◆ **Work to complete**:
The material below contains a line with "### 📝 Next Steps" and a line with "Detailed AI workflow process". Copy exactly those two lines and all lines between them.

◆ **Material for this task**:
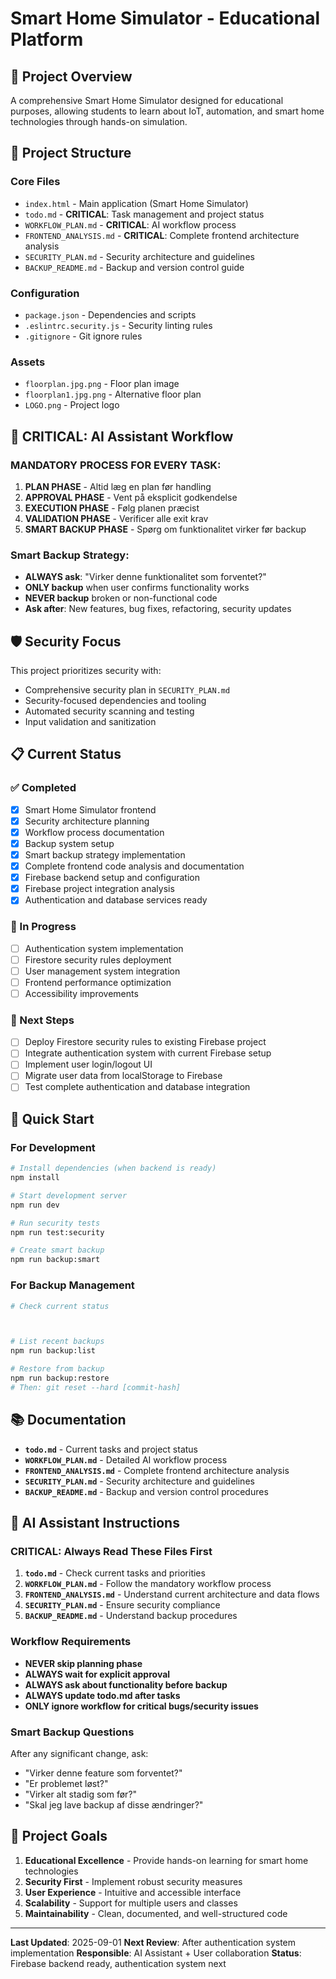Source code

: # Smart Home Simulator - Educational Platform

## 🎯 Project Overview

A comprehensive Smart Home Simulator designed for educational purposes, allowing students to learn about IoT, automation, and smart home technologies through hands-on simulation.

## 📁 Project Structure

### Core Files
- `index.html` - Main application (Smart Home Simulator)
- `todo.md` - **CRITICAL**: Task management and project status
- `WORKFLOW_PLAN.md` - **CRITICAL**: AI workflow process
- `FRONTEND_ANALYSIS.md` - **CRITICAL**: Complete frontend architecture analysis
- `SECURITY_PLAN.md` - Security architecture and guidelines
- `BACKUP_README.md` - Backup and version control guide

### Configuration
- `package.json` - Dependencies and scripts
- `.eslintrc.security.js` - Security linting rules
- `.gitignore` - Git ignore rules

### Assets
- `floorplan.jpg.png` - Floor plan image
- `floorplan1.jpg.png` - Alternative floor plan
- `LOGO.png` - Project logo

## 🔄 **CRITICAL: AI Assistant Workflow**

### **MANDATORY PROCESS FOR EVERY TASK:**
1. **PLAN PHASE** - Altid læg en plan før handling
2. **APPROVAL PHASE** - Vent på eksplicit godkendelse
3. **EXECUTION PHASE** - Følg planen præcist
4. **VALIDATION PHASE** - Verificer alle exit krav
5. **SMART BACKUP PHASE** - Spørg om funktionalitet virker før backup

### **Smart Backup Strategy:**
- **ALWAYS ask**: "Virker denne funktionalitet som forventet?"
- **ONLY backup** when user confirms functionality works
- **NEVER backup** broken or non-functional code
- **Ask after**: New features, bug fixes, refactoring, security updates

## 🛡️ Security Focus

This project prioritizes security with:
- Comprehensive security plan in `SECURITY_PLAN.md`
- Security-focused dependencies and tooling
- Automated security scanning and testing
- Input validation and sanitization

## 📋 Current Status

### ✅ Completed
- [x] Smart Home Simulator frontend
- [x] Security architecture planning
- [x] Workflow process documentation
- [x] Backup system setup
- [x] Smart backup strategy implementation
- [x] Complete frontend code analysis and documentation
- [x] Firebase backend setup and configuration
- [x] Firebase project integration analysis
- [x] Authentication and database services ready

### 🔄 In Progress
- [ ] Authentication system implementation
- [ ] Firestore security rules deployment
- [ ] User management system integration
- [ ] Frontend performance optimization
- [ ] Accessibility improvements

### 📝 Next Steps
- [ ] Deploy Firestore security rules to existing Firebase project
- [ ] Integrate authentication system with current Firebase setup
- [ ] Implement user login/logout UI
- [ ] Migrate user data from localStorage to Firebase
- [ ] Test complete authentication and database integration

## 🚀 Quick Start

### For Development
```bash
# Install dependencies (when backend is ready)
npm install

# Start development server
npm run dev

# Run security tests
npm run test:security

# Create smart backup
npm run backup:smart
```

### For Backup Management
```bash
# Check current status



# List recent backups
npm run backup:list

# Restore from backup
npm run backup:restore
# Then: git reset --hard [commit-hash]
```

## 📚 Documentation

- **`todo.md`** - Current tasks and project status
- **`WORKFLOW_PLAN.md`** - Detailed AI workflow process
- **`FRONTEND_ANALYSIS.md`** - Complete frontend architecture analysis
- **`SECURITY_PLAN.md`** - Security architecture and guidelines
- **`BACKUP_README.md`** - Backup and version control procedures

## 🔧 AI Assistant Instructions

### **CRITICAL: Always Read These Files First**
1. **`todo.md`** - Check current tasks and priorities
2. **`WORKFLOW_PLAN.md`** - Follow the mandatory workflow process
3. **`FRONTEND_ANALYSIS.md`** - Understand current architecture and data flows
4. **`SECURITY_PLAN.md`** - Ensure security compliance
5. **`BACKUP_README.md`** - Understand backup procedures

### **Workflow Requirements**
- **NEVER skip planning phase**
- **ALWAYS wait for explicit approval**
- **ALWAYS ask about functionality before backup**
- **ALWAYS update todo.md after tasks**
- **ONLY ignore workflow for critical bugs/security issues**

### **Smart Backup Questions**
After any significant change, ask:
- "Virker denne feature som forventet?"
- "Er problemet løst?"
- "Virker alt stadig som før?"
- "Skal jeg lave backup af disse ændringer?"

## 🎯 Project Goals

1. **Educational Excellence** - Provide hands-on learning for smart home technologies
2. **Security First** - Implement robust security measures
3. **User Experience** - Intuitive and accessible interface
4. **Scalability** - Support for multiple users and classes
5. **Maintainability** - Clean, documented, and well-structured code

---

**Last Updated**: 2025-09-01
**Next Review**: After authentication system implementation
**Responsible**: AI Assistant + User collaboration
**Status**: Firebase backend ready, authentication system next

◆ **Result below**:
### 📝 Next Steps
- [ ] Deploy Firestore security rules to existing Firebase project
- [ ] Integrate authentication system with current Firebase setup
- [ ] Implement user login/logout UI
- [ ] Migrate user data from localStorage to Firebase
- [ ] Test complete authentication and database integration

## 🚀 Quick Start

### For Development
```bash
# Install dependencies (when backend is ready)
npm install

# Start development server
npm run dev

# Run security tests
npm run test:security

# Create smart backup
npm run backup:smart
```

### For Backup Management
```bash
# Check current status



# List recent backups
npm run backup:list

# Restore from backup
npm run backup:restore
# Then: git reset --hard [commit-hash]
```

## 📚 Documentation

- **`todo.md`** - Current tasks and project status
- **`WORKFLOW_PLAN.md`** - Detailed AI workflow process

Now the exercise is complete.